_Action item_
Please retype every entry as written, and keep the pictures out.

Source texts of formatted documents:
__________________________________________________

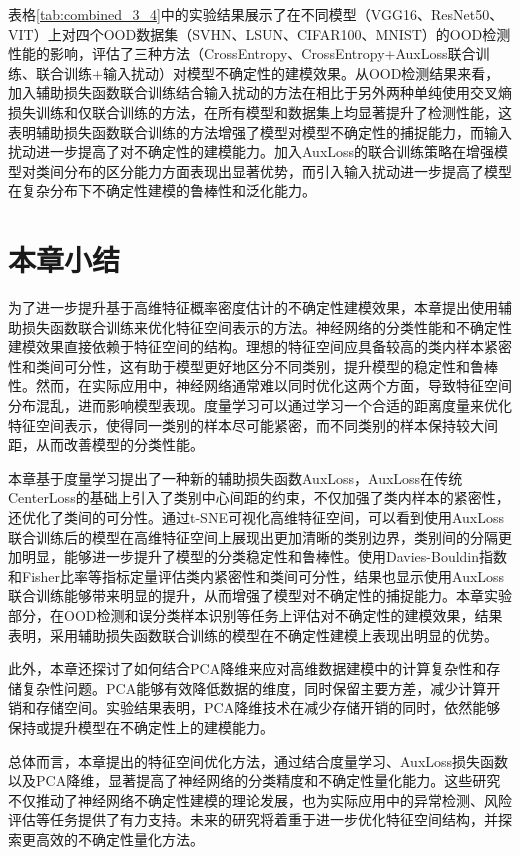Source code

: 表格\ref{tab:combined_3_4}中的实验结果展示了在不同模型（VGG16、ResNet50、VIT）上对四个OOD数据集（SVHN、LSUN、CIFAR100、MNIST）的OOD检测性能的影响，评估了三种方法（CrossEntropy、CrossEntropy+AuxLoss联合训练、联合训练+输入扰动）对模型不确定性的建模效果。从OOD检测结果来看，加入辅助损失函数联合训练结合输入扰动的方法在相比于另外两种单纯使用交叉熵损失训练和仅联合训练的方法，在所有模型和数据集上均显著提升了检测性能，这表明辅助损失函数联合训练的方法增强了模型对模型不确定性的捕捉能力，而输入扰动进一步提高了对不确定性的建模能力。加入AuxLoss的联合训练策略在增强模型对类间分布的区分能力方面表现出显著优势，而引入输入扰动进一步提高了模型在复杂分布下不确定性建模的鲁棒性和泛化能力。

\section{本章小结}
为了进一步提升基于高维特征概率密度估计的不确定性建模效果，本章提出使用辅助损失函数联合训练来优化特征空间表示的方法。神经网络的分类性能和不确定性建模效果直接依赖于特征空间的结构。理想的特征空间应具备较高的类内样本紧密性和类间可分性，这有助于模型更好地区分不同类别，提升模型的稳定性和鲁棒性。然而，在实际应用中，神经网络通常难以同时优化这两个方面，导致特征空间分布混乱，进而影响模型表现。度量学习可以通过学习一个合适的距离度量来优化特征空间表示，使得同一类别的样本尽可能紧密，而不同类别的样本保持较大间距，从而改善模型的分类性能。

本章基于度量学习提出了一种新的辅助损失函数AuxLoss，AuxLoss在传统CenterLoss的基础上引入了类别中心间距的约束，不仅加强了类内样本的紧密性，还优化了类间的可分性。通过t-SNE可视化高维特征空间，可以看到使用AuxLoss联合训练后的模型在高维特征空间上展现出更加清晰的类别边界，类别间的分隔更加明显，能够进一步提升了模型的分类稳定性和鲁棒性。使用Davies-Bouldin指数和Fisher比率等指标定量评估类内紧密性和类间可分性，结果也显示使用AuxLoss联合训练能够带来明显的提升，从而增强了模型对不确定性的捕捉能力。本章实验部分，在OOD检测和误分类样本识别等任务上评估对不确定性的建模效果，结果表明，采用辅助损失函数联合训练的模型在不确定性建模上表现出明显的优势。

此外，本章还探讨了如何结合PCA降维来应对高维数据建模中的计算复杂性和存储复杂性问题。PCA能够有效降低数据的维度，同时保留主要方差，减少计算开销和存储空间。实验结果表明，PCA降维技术在减少存储开销的同时，依然能够保持或提升模型在不确定性上的建模能力。

总体而言，本章提出的特征空间优化方法，通过结合度量学习、AuxLoss损失函数以及PCA降维，显著提高了神经网络的分类精度和不确定性量化能力。这些研究不仅推动了神经网络不确定性建模的理论发展，也为实际应用中的异常检测、风险评估等任务提供了有力支持。未来的研究将着重于进一步优化特征空间结构，并探索更高效的不确定性量化方法。
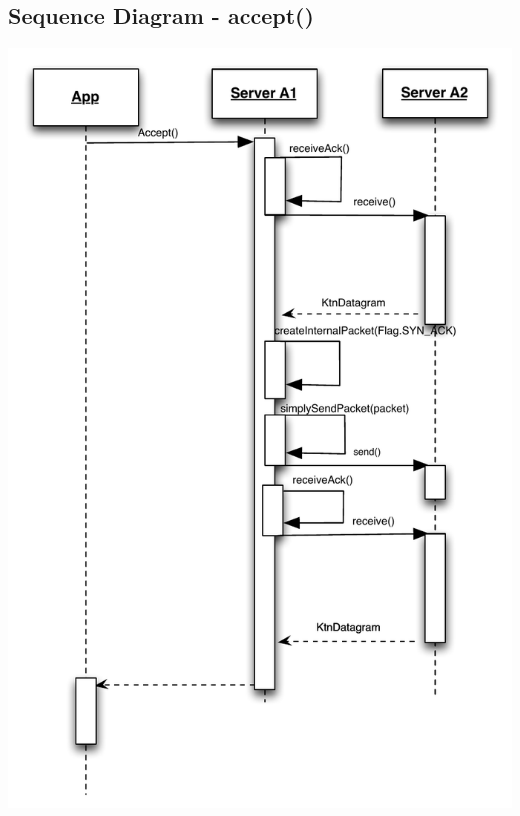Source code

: \documentclass{article}
\begin{document}
\subsection{Sequence Diagram - accept()}
\includegraphics[scale=0.95]{ktnAccept.pdf}
\end{document}
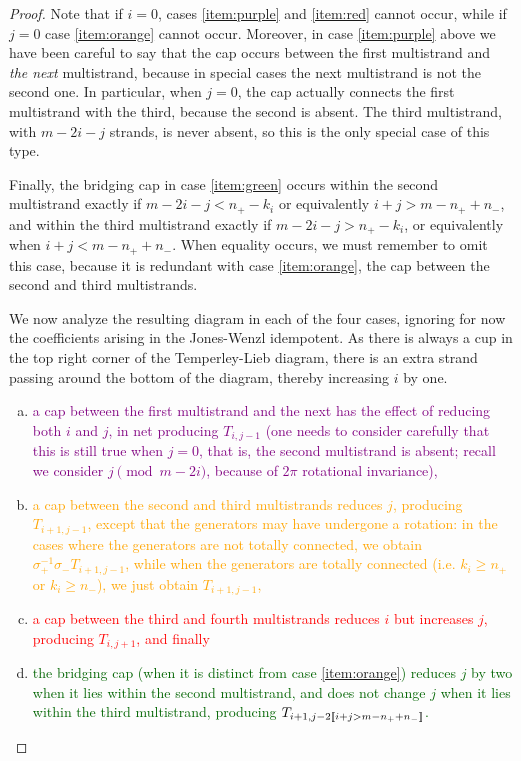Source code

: \documentclass[12pt]{article}
\begin{document}
\begin{proof}
Note that if $i=0$, cases \eqref{item:purple} and \eqref{item:red} cannot occur, while if $j=0$ case \eqref{item:orange} cannot occur. Moreover, in case \eqref{item:purple} above we have been careful to say that the cap occurs between the first multistrand and \emph{the next} multistrand, because in special cases the next multistrand is not the second one. In particular, when $j=0$, the cap actually connects the first multistrand with the third, because the second is absent. The third multistrand, with $m-2i-j$ strands, is never absent, so this is the only special case of this type.

Finally, the bridging cap in case \eqref{item:green} occurs within the second multistrand exactly if $m-2i-j < n_+ - k_i$ or equivalently $i+j > m - n_+ + n_-$, and within the third multistrand exactly if $m-2i-j > n_+ - k_i$, or equivalently when $i+j < m - n_+ + n_-$. When equality occurs, we must remember to omit this case, because it is redundant with case \eqref{item:orange}, the cap between the second and third multistrands.

We now analyze the resulting diagram in each of the four cases, ignoring for now the coefficients arising in the Jones-Wenzl idempotent. As there is always a cup in the top right corner of the Temperley-Lieb diagram, there is an extra strand passing around the bottom of the diagram, thereby increasing $i$ by one.
\begin{enumerate}[(a)]
\item
\textcolor{purple}{
a cap between the first multistrand and the next has the effect of reducing both $i$ and $j$, in net producing $T_{i,j-1}$ (one needs to consider carefully that this is still true when $j=0$, that is, the second multistrand is absent; recall we consider $j \pmod{m-2i}$, because of $2\pi$ rotational invariance),
}
\item
\textcolor{orange}{
a cap between the second and third multistrands reduces $j$, producing $T_{i+1, j-1}$, except that the generators may have undergone a rotation: in the cases where the generators are not totally connected, we obtain $\sigma_+^{-1} \sigma_- T_{i+1, j-1}$, while when the generators are totally connected (i.e. $k_i \geq n_+$ or $k_i \geq   n_-$), we just obtain $T_{i+1,j-1}$,
}
\item
\textcolor{red}{
a cap between the third and fourth multistrands reduces $i$ but increases $j$, producing $T_{i, j+1}$, and finally
}
\item
\textcolor{DarkGreen}{
the bridging cap (when it is distinct from case \eqref{item:orange}) reduces $j$ by two when it lies within the second multistrand, and does not change $j$ when it lies within the third multistrand, producing $T_{i+1, j - 2[\![ i+j > m - n_+ + n_- ]\!]}$. 
}
\end{enumerate}


\end{proof}
\end{document}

__________________________________________________

_Exercise output_
Source code

: 表格\ref{tab:combined_3_4}中的实验结果展示了在不同模型（VGG16、ResNet50、VIT）上对四个OOD数据集（SVHN、LSUN、CIFAR100、MNIST）的OOD检测性能的影响，评估了三种方法（CrossEntropy、CrossEntropy+AuxLoss联合训练、联合训练+输入扰动）对模型不确定性的建模效果。从OOD检测结果来看，加入辅助损失函数联合训练结合输入扰动的方法在相比于另外两种单纯使用交叉熵损失训练和仅联合训练的方法，在所有模型和数据集上均显著提升了检测性能，这表明辅助损失函数联合训练的方法增强了模型对模型不确定性的捕捉能力，而输入扰动进一步提高了对不确定性的建模能力。加入AuxLoss的联合训练策略在增强模型对类间分布的区分能力方面表现出显著优势，而引入输入扰动进一步提高了模型在复杂分布下不确定性建模的鲁棒性和泛化能力。

\section{本章小结}
为了进一步提升基于高维特征概率密度估计的不确定性建模效果，本章提出使用辅助损失函数联合训练来优化特征空间表示的方法。神经网络的分类性能和不确定性建模效果直接依赖于特征空间的结构。理想的特征空间应具备较高的类内样本紧密性和类间可分性，这有助于模型更好地区分不同类别，提升模型的稳定性和鲁棒性。然而，在实际应用中，神经网络通常难以同时优化这两个方面，导致特征空间分布混乱，进而影响模型表现。度量学习可以通过学习一个合适的距离度量来优化特征空间表示，使得同一类别的样本尽可能紧密，而不同类别的样本保持较大间距，从而改善模型的分类性能。

本章基于度量学习提出了一种新的辅助损失函数AuxLoss，AuxLoss在传统CenterLoss的基础上引入了类别中心间距的约束，不仅加强了类内样本的紧密性，还优化了类间的可分性。通过t-SNE可视化高维特征空间，可以看到使用AuxLoss联合训练后的模型在高维特征空间上展现出更加清晰的类别边界，类别间的分隔更加明显，能够进一步提升了模型的分类稳定性和鲁棒性。使用Davies-Bouldin指数和Fisher比率等指标定量评估类内紧密性和类间可分性，结果也显示使用AuxLoss联合训练能够带来明显的提升，从而增强了模型对不确定性的捕捉能力。本章实验部分，在OOD检测和误分类样本识别等任务上评估对不确定性的建模效果，结果表明，采用辅助损失函数联合训练的模型在不确定性建模上表现出明显的优势。

此外，本章还探讨了如何结合PCA降维来应对高维数据建模中的计算复杂性和存储复杂性问题。PCA能够有效降低数据的维度，同时保留主要方差，减少计算开销和存储空间。实验结果表明，PCA降维技术在减少存储开销的同时，依然能够保持或提升模型在不确定性上的建模能力。

总体而言，本章提出的特征空间优化方法，通过结合度量学习、AuxLoss损失函数以及PCA降维，显著提高了神经网络的分类精度和不确定性量化能力。这些研究不仅推动了神经网络不确定性建模的理论发展，也为实际应用中的异常检测、风险评估等任务提供了有力支持。未来的研究将着重于进一步优化特征空间结构，并探索更高效的不确定性量化方法。
Source code

: \documentclass{article}
\begin{document}
\subsection{Sequence Diagram - accept()}
\includegraphics[scale=0.95]{ktnAccept.pdf}
\end{document}
Source code

: \documentclass[12pt]{article}
\begin{document}
\begin{proof}
Note that if $i=0$, cases \eqref{item:purple} and \eqref{item:red} cannot occur, while if $j=0$ case \eqref{item:orange} cannot occur. Moreover, in case \eqref{item:purple} above we have been careful to say that the cap occurs between the first multistrand and \emph{the next} multistrand, because in special cases the next multistrand is not the second one. In particular, when $j=0$, the cap actually connects the first multistrand with the third, because the second is absent. The third multistrand, with $m-2i-j$ strands, is never absent, so this is the only special case of this type.

Finally, the bridging cap in case \eqref{item:green} occurs within the second multistrand exactly if $m-2i-j < n_+ - k_i$ or equivalently $i+j > m - n_+ + n_-$, and within the third multistrand exactly if $m-2i-j > n_+ - k_i$, or equivalently when $i+j < m - n_+ + n_-$. When equality occurs, we must remember to omit this case, because it is redundant with case \eqref{item:orange}, the cap between the second and third multistrands.

We now analyze the resulting diagram in each of the four cases, ignoring for now the coefficients arising in the Jones-Wenzl idempotent. As there is always a cup in the top right corner of the Temperley-Lieb diagram, there is an extra strand passing around the bottom of the diagram, thereby increasing $i$ by one.
\begin{enumerate}[(a)]
\item
\textcolor{purple}{
a cap between the first multistrand and the next has the effect of reducing both $i$ and $j$, in net producing $T_{i,j-1}$ (one needs to consider carefully that this is still true when $j=0$, that is, the second multistrand is absent; recall we consider $j \pmod{m-2i}$, because of $2\pi$ rotational invariance),
}
\item
\textcolor{orange}{
a cap between the second and third multistrands reduces $j$, producing $T_{i+1, j-1}$, except that the generators may have undergone a rotation: in the cases where the generators are not totally connected, we obtain $\sigma_+^{-1} \sigma_- T_{i+1, j-1}$, while when the generators are totally connected (i.e. $k_i \geq n_+$ or $k_i \geq   n_-$), we just obtain $T_{i+1,j-1}$,
}
\item
\textcolor{red}{
a cap between the third and fourth multistrands reduces $i$ but increases $j$, producing $T_{i, j+1}$, and finally
}
\item
\textcolor{DarkGreen}{
the bridging cap (when it is distinct from case \eqref{item:orange}) reduces $j$ by two when it lies within the second multistrand, and does not change $j$ when it lies within the third multistrand, producing $T_{i+1, j - 2[\![ i+j > m - n_+ + n_- ]\!]}$. 
}
\end{enumerate}


\end{proof}
\end{document}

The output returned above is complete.